Cui Hongjuan , Jinfeng Laboratory PI, Executive Vice President of Southwest University Medical Research Institute, Second-level professor and doctoral supervisor. The chief head of the innovation team in the key areas of the Ministry of Science and Technology of the National Innovation Talent Promotion Plan, the leading talent in science and technology innovation in the National "Ten Thousand Talents Plan", the outstanding scientist of the Chongqing Talents Plan, the chief scientist of the innovation team of Chongqing universities, the first batch of innovation leaders in Chongqing's "Special Branch Plan", the first batch of "Hundred Talents Plan", the young and middle-aged experts with outstanding contributions in Chongqing, the model for the women's achievements in science and technology innovation in Chongqing, the "Bayu Scholar" in Chongqing, the "March 8" red flag bearer, the academic and technical leader of Chongqing, and the recipient of the special government allowance of the State Council. In the United States, I have been engaged in tumor biology and stem cell biology research for nearly ten years. After returning to China, I rely on the National Key Laboratory and Medical Research Institute of Southwest University to carry out target confirmation, mechanism of action and intervention research on the driver genes for cancer development, development, and development, especially the mechanism of action of new genes for nervous system tumors such as glioma, neuroblastoma, medulloblastoma, and digestive system tumors, and have made important breakthroughs in tumor metabolism and epigenetic regulation. He presided over a number of topics such as the "973" plan, the National Key R&D plan, the National Natural Science Foundation, the National Scholarship Fund, the Ministry of Education Fund, and the Chongqing Key Fund. In Nature Cell Biology, Signal Transduction and Targeted Therapy, International journals such as Neuro-Oncology have published more than 300 SCI papers, h-index=43, and have been selected as the "Global Top 100,000 Scientists" list many times.

Main content

Professor Cui Hongjuan communicated on the epigenetic regulation mechanism and new treatment strategies of glioma.
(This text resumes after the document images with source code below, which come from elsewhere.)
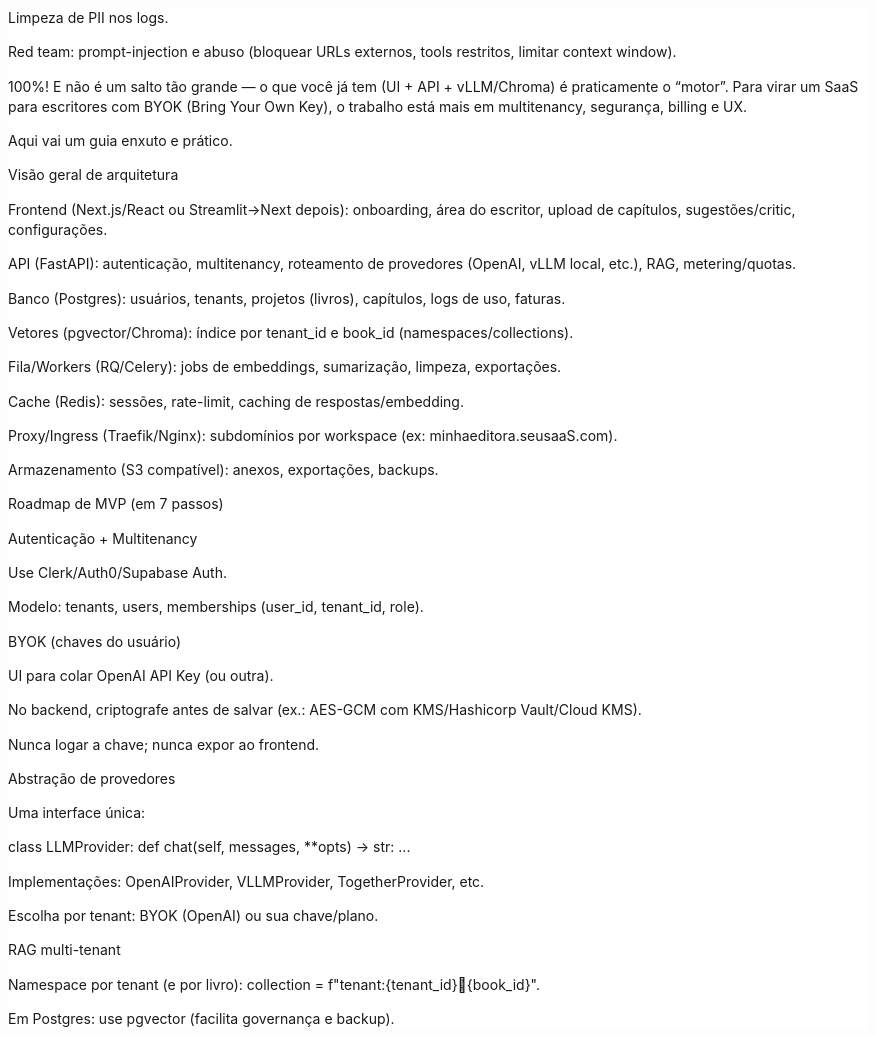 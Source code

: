 Limpeza de PII nos logs.

Red team: prompt-injection e abuso (bloquear URLs externos, tools restritos, limitar context window).

100%! E não é um salto tão grande — o que você já tem (UI + API + vLLM/Chroma) é praticamente o “motor”. Para virar um SaaS para escritores com BYOK (Bring Your Own Key), o trabalho está mais em multitenancy, segurança, billing e UX.

Aqui vai um guia enxuto e prático.

Visão geral de arquitetura

Frontend (Next.js/React ou Streamlit→Next depois): onboarding, área do escritor, upload de capítulos, sugestões/critic, configurações.

API (FastAPI): autenticação, multitenancy, roteamento de provedores (OpenAI, vLLM local, etc.), RAG, metering/quotas.

Banco (Postgres): usuários, tenants, projetos (livros), capítulos, logs de uso, faturas.

Vetores (pgvector/Chroma): índice por tenant_id e book_id (namespaces/collections).

Fila/Workers (RQ/Celery): jobs de embeddings, sumarização, limpeza, exportações.

Cache (Redis): sessões, rate-limit, caching de respostas/embedding.

Proxy/Ingress (Traefik/Nginx): subdomínios por workspace (ex: minhaeditora.seusaaS.com).

Armazenamento (S3 compatível): anexos, exportações, backups.

Roadmap de MVP (em 7 passos)

Autenticação + Multitenancy

Use Clerk/Auth0/Supabase Auth.

Modelo: tenants, users, memberships (user_id, tenant_id, role).

BYOK (chaves do usuário)

UI para colar OpenAI API Key (ou outra).

No backend, criptografe antes de salvar (ex.: AES-GCM com KMS/Hashicorp Vault/Cloud KMS).

Nunca logar a chave; nunca expor ao frontend.

Abstração de provedores

Uma interface única:

class LLMProvider:
    def chat(self, messages, **opts) -> str: ...


Implementações: OpenAIProvider, VLLMProvider, TogetherProvider, etc.

Escolha por tenant: BYOK (OpenAI) ou sua chave/plano.

RAG multi-tenant

Namespace por tenant (e por livro): collection = f"tenant:{tenant_id}:book:{book_id}".

Em Postgres: use pgvector (facilita governança e backup).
Brain glioma is the most common primary central nervous system tumor. It has complex typing, rapid malignancy progression and high recurrence rate. Although some progress has been made in surgery and chemotherapy, the prognosis of patients with malignant glioma has not improved effectively. The reason is that due to the complex development process of brain glioma, there is obvious therapeutic resistance to various existing treatment plans, and it needs in-depth research. Professor Cui Hongjuan's team focused on the epigenetic regulatory mechanism and new treatment strategies of brain glioma, and carried out research from the screening and mechanism analysis of key regulatory factors in the occurrence and development of brain glioma and drug resistance, screening of compounds and target compounds for inhibiting glioma malignant progression, and establishing a verification of organoid models of various brain tumors such as glioma, to clarify the key molecular mechanisms of epigenetic modification in the malignant progression of brain glioma and therapeutic resistance. The team is committed to systematically identifying the core epigenetic factors that regulate malignant phenotypes such as stemness, drug resistance, invasiveness and recurrence tendency of glioma cells, and ultimately achieving the clinical transformation goal - screening out specific epigenetic molecular markers with clinical guidance value and small-molecular compounds with targeted therapeutic potential, providing a new strategy for glioma treatment.